You can just load BIOS on power on and chose which drive to boot from each time? If you dont change then it will boot form the last drive it used
noxcho

Once I have cloned C: to D: , will I have a boot menu after powering on the PC asking me which HDD to boot from? Will windows create this boot menu automatically?
Not necessarily. And it is better when you do not get this prompt. Because the record about the second drive is set in bcd and you want an exact copy.
You can change the order of HDD in BIOS if you need it or press F11 key (in you case can be different key) to call for BIOS boot menu and select which drive to boot from.
bbao

> Is this technically feasible?

yes. but not recommended for a sandbox test, as explained below.  

> Can I keep my 2 HDDs in my PC and switch from one to the other by rebooting?

YES.

be aware such a way CANNOT fully separate the production and test environments as the OS on one disk can access the other and potentially make changes there, depending on OS and application configurations. especially once you loose security controls and cause malware infection in test environment on the test HD, the infection will very likely spread from test HD to production HD. you would face serious risks this way.

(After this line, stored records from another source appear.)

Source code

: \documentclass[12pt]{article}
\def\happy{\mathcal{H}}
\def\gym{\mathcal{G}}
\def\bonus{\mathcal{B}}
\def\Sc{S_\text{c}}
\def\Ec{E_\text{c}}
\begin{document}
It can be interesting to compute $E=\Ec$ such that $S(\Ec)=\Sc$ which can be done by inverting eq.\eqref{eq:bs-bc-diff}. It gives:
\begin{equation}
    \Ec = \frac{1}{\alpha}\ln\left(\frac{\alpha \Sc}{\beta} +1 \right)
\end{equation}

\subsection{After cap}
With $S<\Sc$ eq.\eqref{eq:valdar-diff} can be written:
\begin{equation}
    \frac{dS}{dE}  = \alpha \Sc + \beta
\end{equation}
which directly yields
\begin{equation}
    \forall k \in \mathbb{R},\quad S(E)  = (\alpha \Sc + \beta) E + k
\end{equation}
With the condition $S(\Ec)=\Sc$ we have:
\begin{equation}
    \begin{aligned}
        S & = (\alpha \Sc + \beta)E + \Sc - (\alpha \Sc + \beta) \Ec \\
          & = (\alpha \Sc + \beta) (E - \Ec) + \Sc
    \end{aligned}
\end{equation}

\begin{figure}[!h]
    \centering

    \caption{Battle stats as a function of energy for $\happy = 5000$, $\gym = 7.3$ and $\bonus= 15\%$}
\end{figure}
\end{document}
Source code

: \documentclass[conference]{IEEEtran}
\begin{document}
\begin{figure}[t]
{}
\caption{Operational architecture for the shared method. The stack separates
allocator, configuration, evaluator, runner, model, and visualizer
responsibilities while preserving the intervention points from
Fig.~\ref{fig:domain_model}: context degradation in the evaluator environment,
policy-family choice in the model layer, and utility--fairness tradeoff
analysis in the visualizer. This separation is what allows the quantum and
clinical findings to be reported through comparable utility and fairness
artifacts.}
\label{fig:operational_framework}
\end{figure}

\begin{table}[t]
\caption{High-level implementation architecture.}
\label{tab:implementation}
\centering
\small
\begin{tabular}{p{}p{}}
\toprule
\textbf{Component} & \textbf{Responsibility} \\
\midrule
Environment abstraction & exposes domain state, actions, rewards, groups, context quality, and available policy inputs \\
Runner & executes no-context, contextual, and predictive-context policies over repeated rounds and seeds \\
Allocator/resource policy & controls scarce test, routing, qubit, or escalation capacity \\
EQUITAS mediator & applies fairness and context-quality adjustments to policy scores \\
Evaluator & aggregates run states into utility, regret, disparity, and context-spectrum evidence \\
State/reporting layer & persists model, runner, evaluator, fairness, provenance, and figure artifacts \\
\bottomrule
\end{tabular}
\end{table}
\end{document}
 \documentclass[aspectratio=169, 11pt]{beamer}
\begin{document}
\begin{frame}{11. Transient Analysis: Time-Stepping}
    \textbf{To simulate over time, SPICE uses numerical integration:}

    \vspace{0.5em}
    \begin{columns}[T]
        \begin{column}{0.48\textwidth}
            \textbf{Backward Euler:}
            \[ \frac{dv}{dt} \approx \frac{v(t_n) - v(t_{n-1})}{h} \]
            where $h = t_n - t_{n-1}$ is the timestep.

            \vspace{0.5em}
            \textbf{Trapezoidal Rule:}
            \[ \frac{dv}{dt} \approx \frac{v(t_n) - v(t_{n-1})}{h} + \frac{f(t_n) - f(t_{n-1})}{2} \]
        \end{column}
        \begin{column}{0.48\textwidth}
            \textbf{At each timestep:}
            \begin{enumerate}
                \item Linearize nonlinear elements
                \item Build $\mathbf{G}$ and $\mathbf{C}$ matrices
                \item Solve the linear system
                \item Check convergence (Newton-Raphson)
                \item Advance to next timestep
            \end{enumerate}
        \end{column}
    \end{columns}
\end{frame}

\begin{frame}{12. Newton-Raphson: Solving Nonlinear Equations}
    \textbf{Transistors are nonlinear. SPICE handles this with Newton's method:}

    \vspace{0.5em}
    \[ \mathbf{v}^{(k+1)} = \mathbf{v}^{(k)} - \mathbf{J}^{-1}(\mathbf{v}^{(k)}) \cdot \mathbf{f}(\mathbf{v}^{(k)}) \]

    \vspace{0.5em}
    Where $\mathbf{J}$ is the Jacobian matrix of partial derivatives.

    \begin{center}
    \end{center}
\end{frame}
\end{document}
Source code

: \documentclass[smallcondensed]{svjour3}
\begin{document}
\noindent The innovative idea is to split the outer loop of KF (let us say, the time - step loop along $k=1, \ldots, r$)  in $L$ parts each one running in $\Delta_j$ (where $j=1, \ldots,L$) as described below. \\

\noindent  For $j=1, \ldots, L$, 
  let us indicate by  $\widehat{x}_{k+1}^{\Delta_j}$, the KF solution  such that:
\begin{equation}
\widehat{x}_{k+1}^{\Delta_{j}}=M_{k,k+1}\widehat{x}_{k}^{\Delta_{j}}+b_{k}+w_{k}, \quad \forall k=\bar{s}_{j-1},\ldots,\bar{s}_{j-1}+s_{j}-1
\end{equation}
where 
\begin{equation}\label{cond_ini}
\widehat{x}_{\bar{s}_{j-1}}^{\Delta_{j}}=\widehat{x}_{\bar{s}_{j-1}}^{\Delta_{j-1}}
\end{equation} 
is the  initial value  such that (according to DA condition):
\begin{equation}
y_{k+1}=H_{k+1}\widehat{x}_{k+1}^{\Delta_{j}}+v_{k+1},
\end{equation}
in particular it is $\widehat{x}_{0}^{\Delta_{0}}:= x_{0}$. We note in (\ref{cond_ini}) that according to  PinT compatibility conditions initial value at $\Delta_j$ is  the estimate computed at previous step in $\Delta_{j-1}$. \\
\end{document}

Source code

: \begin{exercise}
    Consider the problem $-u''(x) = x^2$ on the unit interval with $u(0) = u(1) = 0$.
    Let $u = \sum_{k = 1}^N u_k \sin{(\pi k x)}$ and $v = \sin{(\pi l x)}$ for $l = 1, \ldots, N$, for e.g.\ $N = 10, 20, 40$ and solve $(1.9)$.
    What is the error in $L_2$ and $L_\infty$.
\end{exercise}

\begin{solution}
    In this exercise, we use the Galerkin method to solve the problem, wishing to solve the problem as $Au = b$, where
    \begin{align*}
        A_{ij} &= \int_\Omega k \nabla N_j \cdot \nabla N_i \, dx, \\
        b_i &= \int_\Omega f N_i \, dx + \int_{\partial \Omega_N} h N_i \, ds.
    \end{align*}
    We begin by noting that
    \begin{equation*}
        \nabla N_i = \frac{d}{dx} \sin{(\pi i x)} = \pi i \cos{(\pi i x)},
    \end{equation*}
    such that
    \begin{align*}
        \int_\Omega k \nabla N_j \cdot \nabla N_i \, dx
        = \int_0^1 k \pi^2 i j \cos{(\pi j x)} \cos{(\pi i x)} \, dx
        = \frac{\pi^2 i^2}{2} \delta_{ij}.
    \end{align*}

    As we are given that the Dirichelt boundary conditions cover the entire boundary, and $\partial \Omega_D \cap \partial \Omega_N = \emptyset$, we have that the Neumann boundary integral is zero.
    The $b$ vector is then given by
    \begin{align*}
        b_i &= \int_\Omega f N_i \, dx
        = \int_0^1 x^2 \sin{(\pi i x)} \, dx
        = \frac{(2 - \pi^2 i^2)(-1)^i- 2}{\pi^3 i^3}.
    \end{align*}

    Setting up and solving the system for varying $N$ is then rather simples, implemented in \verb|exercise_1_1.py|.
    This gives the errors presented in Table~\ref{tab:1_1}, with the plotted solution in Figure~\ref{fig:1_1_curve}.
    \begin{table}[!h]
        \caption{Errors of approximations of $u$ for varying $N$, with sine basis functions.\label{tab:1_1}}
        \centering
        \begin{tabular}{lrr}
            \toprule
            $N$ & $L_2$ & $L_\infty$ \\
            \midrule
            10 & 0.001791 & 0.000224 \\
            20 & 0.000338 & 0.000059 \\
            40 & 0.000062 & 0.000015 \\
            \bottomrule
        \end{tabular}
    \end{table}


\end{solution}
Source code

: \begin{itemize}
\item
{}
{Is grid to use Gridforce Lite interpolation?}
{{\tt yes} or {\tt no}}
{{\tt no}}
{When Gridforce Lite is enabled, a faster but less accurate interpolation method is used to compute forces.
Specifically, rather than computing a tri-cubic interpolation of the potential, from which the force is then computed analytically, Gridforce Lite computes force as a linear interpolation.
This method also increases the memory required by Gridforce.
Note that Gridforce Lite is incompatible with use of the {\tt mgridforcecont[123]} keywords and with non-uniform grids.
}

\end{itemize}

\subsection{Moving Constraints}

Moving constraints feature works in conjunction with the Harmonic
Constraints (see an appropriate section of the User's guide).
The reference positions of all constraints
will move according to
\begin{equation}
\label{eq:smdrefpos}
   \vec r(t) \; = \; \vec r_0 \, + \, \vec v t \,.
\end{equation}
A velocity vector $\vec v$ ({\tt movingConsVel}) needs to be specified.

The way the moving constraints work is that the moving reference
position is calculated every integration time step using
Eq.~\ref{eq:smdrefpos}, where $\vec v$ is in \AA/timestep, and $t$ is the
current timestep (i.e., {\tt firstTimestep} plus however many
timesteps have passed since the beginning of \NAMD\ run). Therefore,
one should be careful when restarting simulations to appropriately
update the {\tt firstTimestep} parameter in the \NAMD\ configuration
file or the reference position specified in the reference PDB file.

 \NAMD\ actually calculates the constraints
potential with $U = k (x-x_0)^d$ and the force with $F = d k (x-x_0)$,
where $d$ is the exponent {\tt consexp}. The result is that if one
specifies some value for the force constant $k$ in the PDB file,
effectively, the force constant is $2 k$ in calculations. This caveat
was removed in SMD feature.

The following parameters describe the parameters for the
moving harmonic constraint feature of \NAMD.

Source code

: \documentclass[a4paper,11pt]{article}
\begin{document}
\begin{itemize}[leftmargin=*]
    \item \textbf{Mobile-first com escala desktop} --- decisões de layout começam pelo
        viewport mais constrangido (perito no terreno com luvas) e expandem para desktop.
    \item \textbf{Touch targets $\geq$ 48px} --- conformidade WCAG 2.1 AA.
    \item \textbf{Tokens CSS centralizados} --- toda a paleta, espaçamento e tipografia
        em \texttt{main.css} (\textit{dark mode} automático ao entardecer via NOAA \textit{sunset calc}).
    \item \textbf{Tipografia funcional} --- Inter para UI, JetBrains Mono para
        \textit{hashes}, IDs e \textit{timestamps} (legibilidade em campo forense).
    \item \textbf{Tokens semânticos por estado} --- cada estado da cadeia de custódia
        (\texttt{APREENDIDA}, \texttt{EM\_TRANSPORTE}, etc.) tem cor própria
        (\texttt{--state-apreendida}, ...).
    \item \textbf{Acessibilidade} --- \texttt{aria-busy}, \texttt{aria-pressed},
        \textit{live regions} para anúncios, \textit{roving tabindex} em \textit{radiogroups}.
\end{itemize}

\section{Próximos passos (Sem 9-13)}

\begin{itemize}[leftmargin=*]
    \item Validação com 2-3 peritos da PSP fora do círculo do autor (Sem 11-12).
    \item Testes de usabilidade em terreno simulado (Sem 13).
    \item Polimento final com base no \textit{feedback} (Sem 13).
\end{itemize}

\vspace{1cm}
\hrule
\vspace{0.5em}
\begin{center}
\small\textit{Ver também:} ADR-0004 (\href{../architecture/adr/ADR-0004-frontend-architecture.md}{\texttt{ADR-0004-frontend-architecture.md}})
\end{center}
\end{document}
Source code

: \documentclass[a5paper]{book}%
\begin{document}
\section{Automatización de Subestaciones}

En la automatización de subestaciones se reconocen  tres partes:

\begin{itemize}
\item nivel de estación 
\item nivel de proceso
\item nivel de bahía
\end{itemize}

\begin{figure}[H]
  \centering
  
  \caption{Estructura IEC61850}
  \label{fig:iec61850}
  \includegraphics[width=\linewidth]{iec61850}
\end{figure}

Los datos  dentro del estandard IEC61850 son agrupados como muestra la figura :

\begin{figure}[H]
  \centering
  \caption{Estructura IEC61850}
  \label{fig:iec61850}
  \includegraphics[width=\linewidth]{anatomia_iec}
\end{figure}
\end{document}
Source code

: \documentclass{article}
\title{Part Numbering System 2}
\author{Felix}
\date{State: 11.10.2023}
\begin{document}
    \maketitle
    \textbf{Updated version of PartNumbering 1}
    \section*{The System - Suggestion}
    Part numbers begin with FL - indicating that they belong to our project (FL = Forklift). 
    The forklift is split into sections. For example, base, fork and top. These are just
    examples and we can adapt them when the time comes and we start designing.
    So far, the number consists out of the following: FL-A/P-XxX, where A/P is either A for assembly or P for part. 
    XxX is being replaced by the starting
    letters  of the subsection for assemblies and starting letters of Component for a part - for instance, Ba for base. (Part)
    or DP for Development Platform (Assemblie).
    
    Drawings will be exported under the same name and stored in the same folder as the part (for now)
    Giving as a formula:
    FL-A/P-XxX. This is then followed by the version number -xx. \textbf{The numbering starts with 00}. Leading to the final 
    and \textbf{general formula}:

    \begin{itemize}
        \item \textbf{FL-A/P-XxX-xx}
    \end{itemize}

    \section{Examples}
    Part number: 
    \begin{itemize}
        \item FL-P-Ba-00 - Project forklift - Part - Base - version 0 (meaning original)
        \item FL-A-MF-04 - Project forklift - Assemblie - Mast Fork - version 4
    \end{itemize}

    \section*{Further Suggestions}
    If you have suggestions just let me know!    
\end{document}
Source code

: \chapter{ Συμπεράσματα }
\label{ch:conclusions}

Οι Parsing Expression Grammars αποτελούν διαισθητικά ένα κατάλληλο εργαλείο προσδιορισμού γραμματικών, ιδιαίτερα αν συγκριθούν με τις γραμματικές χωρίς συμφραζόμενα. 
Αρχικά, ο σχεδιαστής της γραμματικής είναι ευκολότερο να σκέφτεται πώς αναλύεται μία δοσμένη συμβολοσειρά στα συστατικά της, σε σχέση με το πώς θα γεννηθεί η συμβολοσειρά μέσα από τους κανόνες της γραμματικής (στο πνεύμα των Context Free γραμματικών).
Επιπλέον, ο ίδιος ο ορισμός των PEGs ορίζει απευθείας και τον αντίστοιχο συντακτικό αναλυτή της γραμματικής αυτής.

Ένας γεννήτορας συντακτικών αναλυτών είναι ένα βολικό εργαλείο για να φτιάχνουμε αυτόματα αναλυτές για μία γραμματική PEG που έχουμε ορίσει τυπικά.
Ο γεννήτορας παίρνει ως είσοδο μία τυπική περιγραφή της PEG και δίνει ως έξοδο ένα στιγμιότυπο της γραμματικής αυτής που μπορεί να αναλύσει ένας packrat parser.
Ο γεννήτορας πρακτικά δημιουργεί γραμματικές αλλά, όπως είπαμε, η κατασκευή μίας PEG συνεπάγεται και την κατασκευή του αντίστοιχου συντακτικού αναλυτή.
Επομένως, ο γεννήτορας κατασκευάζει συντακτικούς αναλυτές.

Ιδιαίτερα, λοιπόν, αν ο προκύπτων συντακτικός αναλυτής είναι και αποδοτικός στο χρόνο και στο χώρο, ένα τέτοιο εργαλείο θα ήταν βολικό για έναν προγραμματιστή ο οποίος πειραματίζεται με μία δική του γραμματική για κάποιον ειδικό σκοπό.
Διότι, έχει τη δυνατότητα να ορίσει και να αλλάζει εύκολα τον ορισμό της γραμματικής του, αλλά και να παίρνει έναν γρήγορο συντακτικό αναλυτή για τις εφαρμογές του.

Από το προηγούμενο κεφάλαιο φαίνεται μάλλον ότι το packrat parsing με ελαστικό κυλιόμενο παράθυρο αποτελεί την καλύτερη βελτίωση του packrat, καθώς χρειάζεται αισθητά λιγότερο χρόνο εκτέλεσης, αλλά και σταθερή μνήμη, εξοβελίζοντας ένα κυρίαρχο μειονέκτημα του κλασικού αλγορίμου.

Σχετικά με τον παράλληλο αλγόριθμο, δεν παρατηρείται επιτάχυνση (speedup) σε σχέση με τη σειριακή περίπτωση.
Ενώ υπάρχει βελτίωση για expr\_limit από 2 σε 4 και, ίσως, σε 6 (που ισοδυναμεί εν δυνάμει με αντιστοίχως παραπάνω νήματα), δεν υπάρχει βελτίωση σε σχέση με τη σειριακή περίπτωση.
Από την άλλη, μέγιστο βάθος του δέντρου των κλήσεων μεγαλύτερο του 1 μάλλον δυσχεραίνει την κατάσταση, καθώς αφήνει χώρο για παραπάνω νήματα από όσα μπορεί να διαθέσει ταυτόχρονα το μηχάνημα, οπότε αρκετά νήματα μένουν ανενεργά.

> Is there a cloning software that would do incremental cloning from C: to D:

AFAIK, NO. commonly a disk cloning utility only clones the whole disk.

> Once I have cloned C: to D: , will I have a boot menu after powering on the PC asking me which HDD to boot from?

NO. you need to press a specific key to enter BIOS and choose the HD to boot. see detailed instructions below.

http://www.boot-disk.com/boot_priority.htm

Will windows create this boot menu automatically?

NO. your OS will not be aware of your cloning work as the job is to be done while the OS is not running.

finally, as other experts recommended above, P2V is a good practice for your scenario. it should NOT be that slow. I would rather troubleshoot a slow VM issue than clone the HDs. :)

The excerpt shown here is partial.